Yan Liben was about to leave after his famous painting of “three Gu”. The abbot of the temple told him that there was a picture of drunk monk by Zhang sengyao in the nearby Taoist temple, which was vividly painted. Taoists often used this picture to laugh at monks. You just learned the skill of Zhang sengyao in painting figures. Could you please draw a picture for us.

After listening to this, Yan Liben, with some black humor, immediately drew a picture of drunken Taoist priest and left it in the temple to “PK” with Zhang sengyao.
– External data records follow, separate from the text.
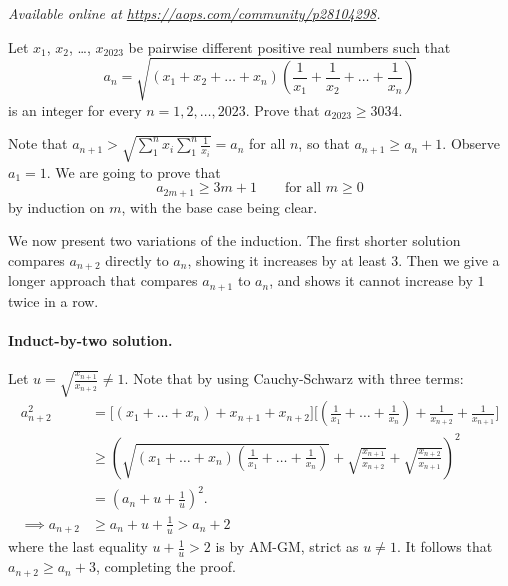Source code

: \textsl{Available online at \url{https://aops.com/community/p28104298}.}
\begin{mdframed}[style=mdpurplebox,frametitle={Problem statement}]
Let $x_1$, $x_2$, \dots, $x_{2023}$ be pairwise different positive real numbers such that
\[ a_n = \sqrt{(x_1+x_2+\dots+x_n)
  \left(\frac{1}{x_1}+\frac{1}{x_2}+\dots+\frac{1}{x_n}\right)} \]
is an integer for every $n=1,2,\dots,2023$. Prove that $a_{2023} \geq 3034$.
\end{mdframed}
Note that $a_{n+1} > \sqrt{\sum_1^n x_i \sum_1^n \frac{1}{x_i}} = a_n$ for all $n$,
so that $a_{n+1} \geq a_n + 1$.
Observe $a_1 = 1$.
We are going to prove that \[ a_{2m+1} \geq 3m+1 \qquad \text{for all } m \geq 0 \]
by induction on $m$, with the base case being clear.

We now present two variations of the induction.
The first shorter solution compares $a_{n+2}$ directly to $a_n$,
showing it increases by at least $3$.
Then we give a longer approach that compares $a_{n+1}$ to $a_n$,
and shows it cannot increase by $1$ twice in a row.

\paragraph{Induct-by-two solution.}
Let $u = \sqrt{\frac{x_{n+1}}{x_{n+2}}} \neq 1$.
Note that by using Cauchy-Schwarz with three terms:
\begin{align*}
  a_{n+2}^2 &= \Bigg[ (x_1+\dots+x_n)+x_{n+1}+x_{n+2} \Bigg]
    \Bigg[ \left(\frac{1}{x_1}+\dots+\frac{1}{x_n}\right)
    +\frac{1}{x_{n+2}} + \frac{1}{x_{n+1}} \Bigg] \\
  &\geq \left( \sqrt{ (x_1+\dots+x_n)\left(\frac{1}{x_1}+\dots+\frac{1}{x_n}\right)}
    + \sqrt{\frac{x_{n+1}}{x_{n+2}}} + \sqrt{\frac{x_{n+2}}{x_{n+1}}} \right)^2 \\
  &= \left( a_n + u + \frac 1u \right)^2. \\
  \implies a_{n+2} &\ge a_n + u + \frac 1u > a_n + 2
\end{align*}
where the last equality $u + \frac 1u > 2$ is by AM-GM, strict as $u \neq 1$.
It follows that $a_{n+2} \geq a_n + 3$, completing the proof.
? the image of Yan Liben in film and television plays. Source: TV stills

After integrating and absorbing the painting style of the northern and Southern Dynasties, Yan Liben has many talents. He is good at painting Taoist interpretation, figures, landscapes, pommel horses and other subjects. He is especially famous for portrait painting. He is good at depicting the spiritual appearance of figures, with round strokes and vivid charm.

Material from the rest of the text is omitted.